The abundance and activation of mTORC1 regulators in skeletal muscle of neonatal pigs are modulated by insulin, amino acids, and age

Mammalian target of rapamycin complex 1 (mTORC1) signaling is crucial for the regulation of protein synthesis. Most of known mTORC1 regulators have been isolated and characterized using cell culture systems, and the physiological roles of these regulators have not been fully tested in vivo. Previously we demonstrated that the insulin (INS) and amino acid (AA)-induced activation of mTORC1 is developmentally regulated in skeletal muscle (Suryawan A et al. Am J Physiol Endocrinol Metab 293: E1597-E1605, 2007). The present study aimed to characterize in more detail the effects of the postprandial rise in INS and AA on the activation and abundance of mTORC1 regulators in muscle and how this is modified by development. Overnight fasted 6- and 26-day-old pigs were studied during 1) euinsulinemic-euglycemic-euaminoacidemic conditions (control), 2) euinsulinemic-euglycemic-hyperaminoacidemic clamps (AA), and 3) hyperinsulinemic-euglycemic-euaminoacidemic clamps (INS). INS, but not AA, enhanced the PRAS40 phosphorylation, and this effect was greater in 6- than in 26-day old pigs. Phospholipase D1 (PLD1) abundance and phosphorylation, and the association of PLD1 with Ras homolog enriched in brain (Rheb), were greater in the younger pigs.
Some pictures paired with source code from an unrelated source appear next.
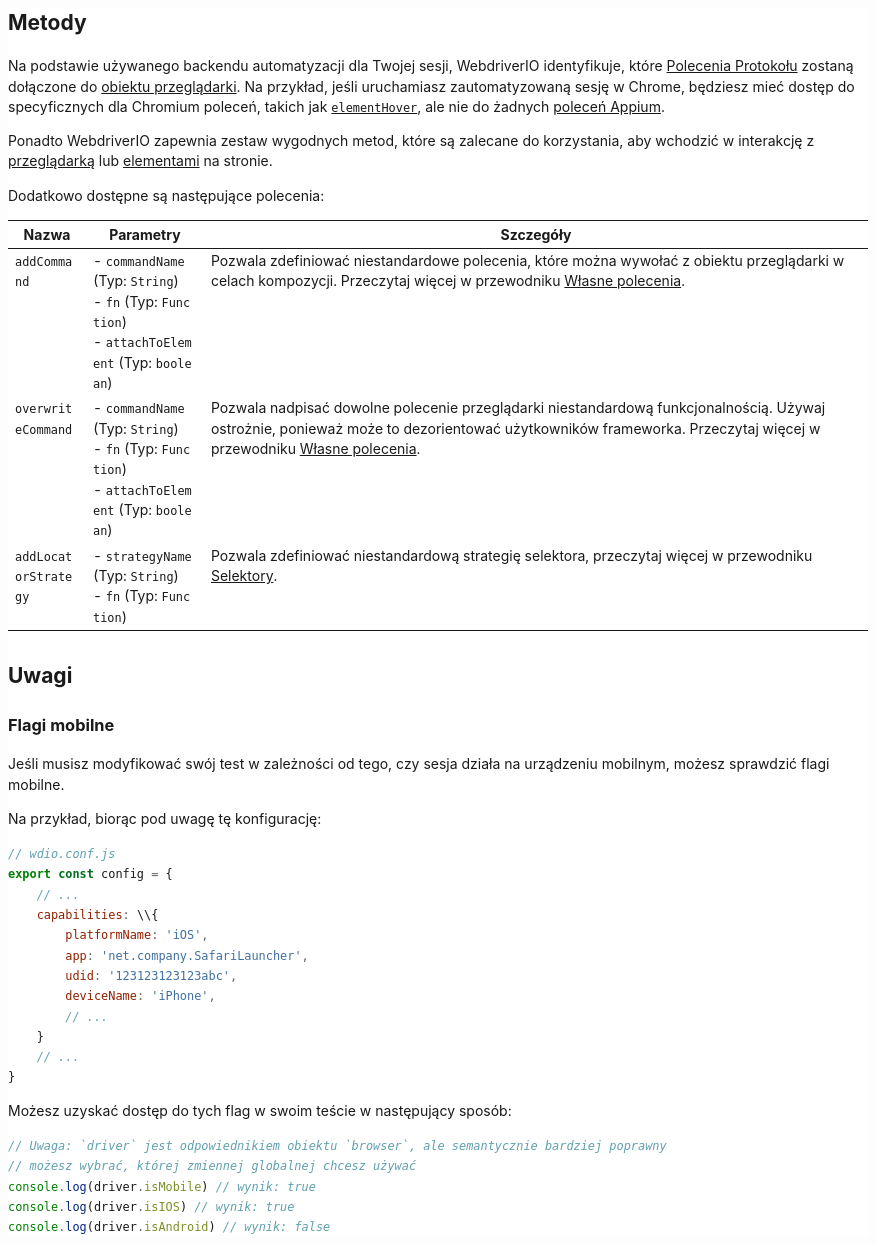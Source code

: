 
## Metody

Na podstawie używanego backendu automatyzacji dla Twojej sesji, WebdriverIO identyfikuje, które [Polecenia Protokołu](/docs/api/protocols) zostaną dołączone do [obiektu przeglądarki](/docs/api/browser). Na przykład, jeśli uruchamiasz zautomatyzowaną sesję w Chrome, będziesz mieć dostęp do specyficznych dla Chromium poleceń, takich jak [`elementHover`](/docs/api/chromium#elementhover), ale nie do żadnych [poleceń Appium](/docs/api/appium).

Ponadto WebdriverIO zapewnia zestaw wygodnych metod, które są zalecane do korzystania, aby wchodzić w interakcję z [przeglądarką](/docs/api/browser) lub [elementami](/docs/api/element) na stronie.

Dodatkowo dostępne są następujące polecenia:

| Nazwa | Parametry | Szczegóły |
| ---- | ---------- | ------- |
| `addCommand` | - `commandName` (Typ: `String`)<br />- `fn` (Typ: `Function`)<br />- `attachToElement` (Typ: `boolean`) | Pozwala zdefiniować niestandardowe polecenia, które można wywołać z obiektu przeglądarki w celach kompozycji. Przeczytaj więcej w przewodniku [Własne polecenia](/docs/customcommands). |
| `overwriteCommand` | - `commandName` (Typ: `String`)<br />- `fn` (Typ: `Function`)<br />- `attachToElement` (Typ: `boolean`) | Pozwala nadpisać dowolne polecenie przeglądarki niestandardową funkcjonalnością. Używaj ostrożnie, ponieważ może to dezorientować użytkowników frameworka. Przeczytaj więcej w przewodniku [Własne polecenia](/docs/customcommands#overwriting-native-commands). |
| `addLocatorStrategy` | - `strategyName` (Typ: `String`)<br />- `fn` (Typ: `Function`) | Pozwala zdefiniować niestandardową strategię selektora, przeczytaj więcej w przewodniku [Selektory](/docs/selectors#custom-selector-strategies). |

## Uwagi

### Flagi mobilne

Jeśli musisz modyfikować swój test w zależności od tego, czy sesja działa na urządzeniu mobilnym, możesz sprawdzić flagi mobilne.

Na przykład, biorąc pod uwagę tę konfigurację:

```js
// wdio.conf.js
export const config = {
    // ...
    capabilities: \\{
        platformName: 'iOS',
        app: 'net.company.SafariLauncher',
        udid: '123123123123abc',
        deviceName: 'iPhone',
        // ...
    }
    // ...
}
```

Możesz uzyskać dostęp do tych flag w swoim teście w następujący sposób:

```js
// Uwaga: `driver` jest odpowiednikiem obiektu `browser`, ale semantycznie bardziej poprawny
// możesz wybrać, której zmiennej globalnej chcesz używać
console.log(driver.isMobile) // wynik: true
console.log(driver.isIOS) // wynik: true
console.log(driver.isAndroid) // wynik: false
```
Neither INS, AA, nor age altered the abundance of Rheb, vacuolar protein sorting 34 (Vps34), or FK506-binding protein 38 (FKBP38). Although INS and AA had no effect, the abundance of ras-related GTP binding B (RagB) and the association of RagB with Raptor were greater in 6-than in 26-day-old pigs. Neither INS, AA, nor age altered AMPK-induced phosphorylation of Raptor. Our results suggest that the enhanced activation of mTORC1 in muscle of neonatal pigs is in part due to regulation by PRAS40, PLD1, and the Rag GTPases.